The field of robotics has just taken a step forward with the development of an algorithm that will give artificial intelligence an increased ability for object recognition. This will help robots navigate their surroundings and become better equipped to help out around the house. Lawson Wong of MIT is lead author of the paper, which will appear in an upcoming issue of the International Journal of Robotics Research.
When robots are becoming familiar with objects, they view it in many different perspectives so that they recognize a coffee mug as a coffee mug, whether the handle is pointed to the left or right. The robot then needs to scan its database and search for the identity of the object. Unfortunately, after the artificial intelligence system learns to recognize a large number of items, it takes a long time to search through the database and make a correct identification.
The research completed by Wong’s team has utilized an algorithm which aggregates the different viewpoints, resulting in object identification that occurs up to ten times faster and makes fewer mistakes than previous versions which only take a single perspective into account. This allows the robot to operate more seamlessly, making real-time decisions and actions.

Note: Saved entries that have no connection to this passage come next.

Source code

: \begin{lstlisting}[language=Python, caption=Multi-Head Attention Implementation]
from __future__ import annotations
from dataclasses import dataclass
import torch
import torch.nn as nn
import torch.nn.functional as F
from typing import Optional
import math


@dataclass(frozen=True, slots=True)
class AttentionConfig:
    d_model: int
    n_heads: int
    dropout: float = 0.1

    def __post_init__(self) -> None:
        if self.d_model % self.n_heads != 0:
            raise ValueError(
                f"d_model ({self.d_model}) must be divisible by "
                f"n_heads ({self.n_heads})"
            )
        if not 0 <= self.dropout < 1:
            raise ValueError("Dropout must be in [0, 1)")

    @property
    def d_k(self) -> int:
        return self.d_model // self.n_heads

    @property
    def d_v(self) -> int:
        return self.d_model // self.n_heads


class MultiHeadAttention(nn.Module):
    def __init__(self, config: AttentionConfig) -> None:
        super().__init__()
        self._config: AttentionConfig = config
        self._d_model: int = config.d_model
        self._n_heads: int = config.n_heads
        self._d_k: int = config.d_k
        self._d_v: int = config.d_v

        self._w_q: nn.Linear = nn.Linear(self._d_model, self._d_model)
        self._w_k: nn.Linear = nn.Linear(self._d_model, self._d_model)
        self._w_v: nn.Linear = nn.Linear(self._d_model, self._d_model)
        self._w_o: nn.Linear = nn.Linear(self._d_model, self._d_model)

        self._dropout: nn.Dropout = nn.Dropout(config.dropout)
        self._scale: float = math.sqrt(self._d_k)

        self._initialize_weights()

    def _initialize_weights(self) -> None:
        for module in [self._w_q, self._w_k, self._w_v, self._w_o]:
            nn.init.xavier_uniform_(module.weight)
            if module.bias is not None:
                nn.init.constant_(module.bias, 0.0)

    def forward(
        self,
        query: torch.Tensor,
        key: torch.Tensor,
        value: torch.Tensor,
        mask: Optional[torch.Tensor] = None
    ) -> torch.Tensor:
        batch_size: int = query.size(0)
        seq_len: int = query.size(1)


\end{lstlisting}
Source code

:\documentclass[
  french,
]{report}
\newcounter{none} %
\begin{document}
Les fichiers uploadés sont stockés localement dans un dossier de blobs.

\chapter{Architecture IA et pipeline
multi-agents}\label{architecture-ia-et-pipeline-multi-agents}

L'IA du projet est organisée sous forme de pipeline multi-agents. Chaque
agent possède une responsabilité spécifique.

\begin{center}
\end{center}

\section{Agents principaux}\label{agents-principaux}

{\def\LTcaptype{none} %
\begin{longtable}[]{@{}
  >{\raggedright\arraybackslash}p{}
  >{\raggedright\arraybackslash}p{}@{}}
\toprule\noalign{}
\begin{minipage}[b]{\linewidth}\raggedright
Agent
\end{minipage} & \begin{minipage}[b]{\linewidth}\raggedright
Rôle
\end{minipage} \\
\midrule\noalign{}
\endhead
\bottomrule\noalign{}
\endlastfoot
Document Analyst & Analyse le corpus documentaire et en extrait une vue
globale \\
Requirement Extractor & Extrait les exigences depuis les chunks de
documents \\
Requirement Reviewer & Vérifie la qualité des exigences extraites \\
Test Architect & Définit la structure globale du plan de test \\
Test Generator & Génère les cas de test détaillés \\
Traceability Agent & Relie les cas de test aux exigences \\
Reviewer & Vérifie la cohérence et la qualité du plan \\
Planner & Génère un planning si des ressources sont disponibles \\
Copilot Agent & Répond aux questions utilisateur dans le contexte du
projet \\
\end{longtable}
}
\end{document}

“If you just took the output of looking at it from one viewpoint, there’s a lot of stuff that might be missing, or it might be the angle of illumination or something blocking the object that causes a systematic error in the detector,” Wong said in a press release. “One way around that is just to move around and go to a different viewpoint.”
This new algorithm makes it easier for the robot to make the correct choice when it needs to identify a particular object in a crowded situation, such as choosing the correct glass when opening a full cabinet. Traditionally, the AI system would have to go in sequential steps, scanning through the images in its memory and picking out the one it believes is most likely to be correct. When there are multiple perspectives of each object, the identification process gets extremely convoluted.
To help the computer make better sense of these multiple images, Wong’s team had tried to implement a tracking system that would allow the AI to understand when it was looking at two images of the same object. However, the computer still had to sift through and determine which images correspond to a single object, which takes time and delays the robot’s decision.
In order to allow the computer to make up its mind more quickly, the algorithm allows for the hypothesis of object identification to overlap, randomly sampling images in order to make the best possible guess in a fraction of the time it would normally take. Even when the computer makes a mistake and needs to re-analyze some images, the time needed to fix these corrections is still nominal compared to the previous method.